О драматичной тени страшной беды, охватившей мир, которая ложится на пьесу, говорит и режиссер. Саймон Годвин, будучи художественным руководителем шекспировской компании в Вашингтоне, специально собирался в Лондон, чтобы поставить в Национальном театре «Ромео и Джульетту», и вряд ли изначально планировал делать спектакль с таким подтекстом, но в премьерных интервью он впрямую говорит о том, что сюжет трагедии плотно связан с чумой.
Новая «чума», подвергшая театры невиданным на нашем веку испытаниям, незримо пронизывает постановку Годвина. В условиях жесткой изоляции у труппы было всего 17 дней для съемок в опустевшем здании Национального театра (с соблюдением всех необходимых мер предосторожности, конечно). Режиссер Саймон Годвин и оператор Тим Сиделл приняли решение не записывать традиционный спектакль на сцене, а использовать буквально каждый закоулок здания.
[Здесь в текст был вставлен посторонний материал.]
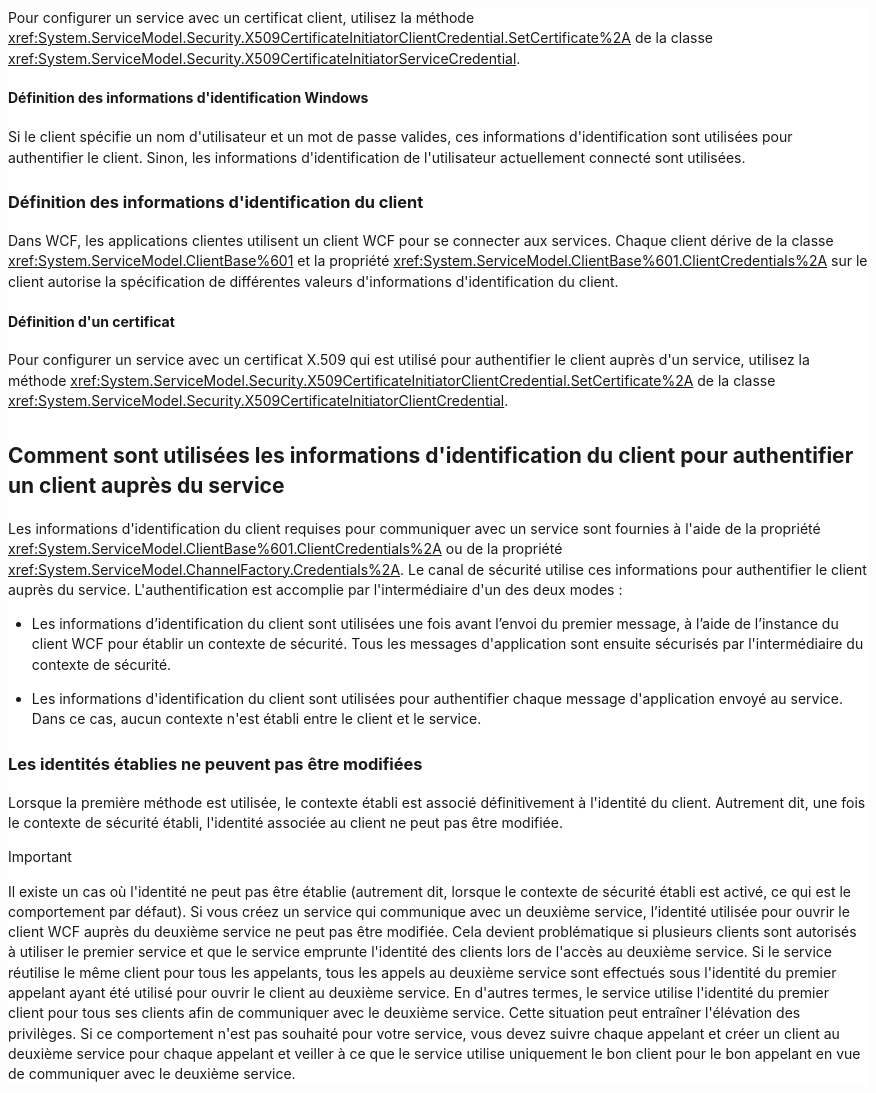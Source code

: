  Pour configurer un service avec un certificat client, utilisez la méthode <xref:System.ServiceModel.Security.X509CertificateInitiatorClientCredential.SetCertificate%2A> de la classe <xref:System.ServiceModel.Security.X509CertificateInitiatorServiceCredential>.  
  
#### <a name="setting-windows-credentials"></a>Définition des informations d'identification Windows  
 Si le client spécifie un nom d'utilisateur et un mot de passe valides, ces informations d'identification sont utilisées pour authentifier le client. Sinon, les informations d'identification de l'utilisateur actuellement connecté sont utilisées.  
  
### <a name="setting-client-credentials"></a>Définition des informations d'identification du client  
 Dans WCF, les applications clientes utilisent un client WCF pour se connecter aux services. Chaque client dérive de la classe <xref:System.ServiceModel.ClientBase%601> et la propriété <xref:System.ServiceModel.ClientBase%601.ClientCredentials%2A> sur le client autorise la spécification de différentes valeurs d'informations d'identification du client.  
  
#### <a name="setting-a-certificate"></a>Définition d'un certificat  
 Pour configurer un service avec un certificat X.509 qui est utilisé pour authentifier le client auprès d'un service, utilisez la méthode <xref:System.ServiceModel.Security.X509CertificateInitiatorClientCredential.SetCertificate%2A> de la classe <xref:System.ServiceModel.Security.X509CertificateInitiatorClientCredential>.  
  
## <a name="how-client-credentials-are-used-to-authenticate-a-client-to-the-service"></a>Comment sont utilisées les informations d'identification du client pour authentifier un client auprès du service  
 Les informations d'identification du client requises pour communiquer avec un service sont fournies à l'aide de la propriété <xref:System.ServiceModel.ClientBase%601.ClientCredentials%2A> ou de la propriété <xref:System.ServiceModel.ChannelFactory.Credentials%2A>. Le canal de sécurité utilise ces informations pour authentifier le client auprès du service. L'authentification est accomplie par l'intermédiaire d'un des deux modes :  
  
- Les informations d’identification du client sont utilisées une fois avant l’envoi du premier message, à l’aide de l’instance du client WCF pour établir un contexte de sécurité. Tous les messages d'application sont ensuite sécurisés par l'intermédiaire du contexte de sécurité.  
  
- Les informations d'identification du client sont utilisées pour authentifier chaque message d'application envoyé au service. Dans ce cas, aucun contexte n'est établi entre le client et le service.  
  
### <a name="established-identities-cannot-be-changed"></a>Les identités établies ne peuvent pas être modifiées  
 Lorsque la première méthode est utilisée, le contexte établi est associé définitivement à l'identité du client. Autrement dit, une fois le contexte de sécurité établi, l'identité associée au client ne peut pas être modifiée.  
  
> [!IMPORTANT]
> Il existe un cas où l'identité ne peut pas être établie (autrement dit, lorsque le contexte de sécurité établi est activé, ce qui est le comportement par défaut). Si vous créez un service qui communique avec un deuxième service, l’identité utilisée pour ouvrir le client WCF auprès du deuxième service ne peut pas être modifiée. Cela devient problématique si plusieurs clients sont autorisés à utiliser le premier service et que le service emprunte l'identité des clients lors de l'accès au deuxième service. Si le service réutilise le même client pour tous les appelants, tous les appels au deuxième service sont effectués sous l'identité du premier appelant ayant été utilisé pour ouvrir le client au deuxième service. En d'autres termes, le service utilise l'identité du premier client pour tous ses clients afin de communiquer avec le deuxième service. Cette situation peut entraîner l'élévation des privilèges. Si ce comportement n'est pas souhaité pour votre service, vous devez suivre chaque appelant et créer un client au deuxième service pour chaque appelant et veiller à ce que le service utilise uniquement le bon client pour le bon appelant en vue de communiquer avec le deuxième service.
Почти при полном отсутствии декораций атмосферу в постановке удалось создать из ничего: дымовые установки делают кадр туманным, а воздух – тяжелым; плотная толпа, снятая крупным планом, погружает в сумятицу бала; огромная расфокусированная луна на заднем плане переносит зрителей в ночной сад; простая фанерная стена на глазах превращается в узкий итальянский переулочек, залитый солнцем, а железные противопожарные щиты с успехом играют роль крепостных стен Вероны, за которые изгоняют Ромео.
Любовь к театру и почтение к его условностям наполняют этот экспериментальный спектакль с первых кадров: труппа полным составом в будничной одежде сидит на сцене – идет читка пьесы; затем пара актеров репетирует бой на мечах при помощи деревянных палок... Но в какой-то момент игрушечное оружие сменяется настоящим, в смятении все вскакивают с мест, кричат, камера дрожит – и в мгновение ока вы оказываетесь внутри самой истории.
Драматург Эмили Бернс адаптировала текст Шекспира, решительно сократив действие до кинематографичных 90 минут, убрала длинноты, придала энергии постановке и позволила ярко выступить даже актерам на ролях второго плана. Флер великого британского телевидения лежит на этом спектакле, для которого Годвин собрал по-настоящему звездную команду актеров, знакомых нам прежде всего по любимым сериалам: здесь блестящий Эдриан Лестер придает весу кратким репликам герцога; энергичная Тэмсин Грег просто излучает деспотизм в роли леди Капулетти (которой отданы и многие реплики сэра Капулетти); как всегда выразителен Лусиан Мсамати в роли отца Лоренцо, и, конечно, все взгляды приковывают неистовая, упрямая и нежная Джесси Бакли в роли Джульетты и мечтательный, тревожный и решительный Джош О’Коннор в роли Ромео.
Невозможность быть вместе, видеть лица близких, чувствовать тепло родного тела, касаться его, – это и главная боль несчастных влюбленных, и главная боль актеров и зрителей, разлученных друг с другом. Эта почти нескрываемая пандемическая тоска людей друг по другу пронизывает спектакль Годвина, но – совсем не делает его сиюминутной поделкой «на злобу дня». Блестящий эксперимент Национального театра настолько удался, что вполне может служить пособием учителям, чтобы эффектно представить своим молодым ученикам живую, дышащую, вневременную историю любви, разрушенной бессмысленным роком.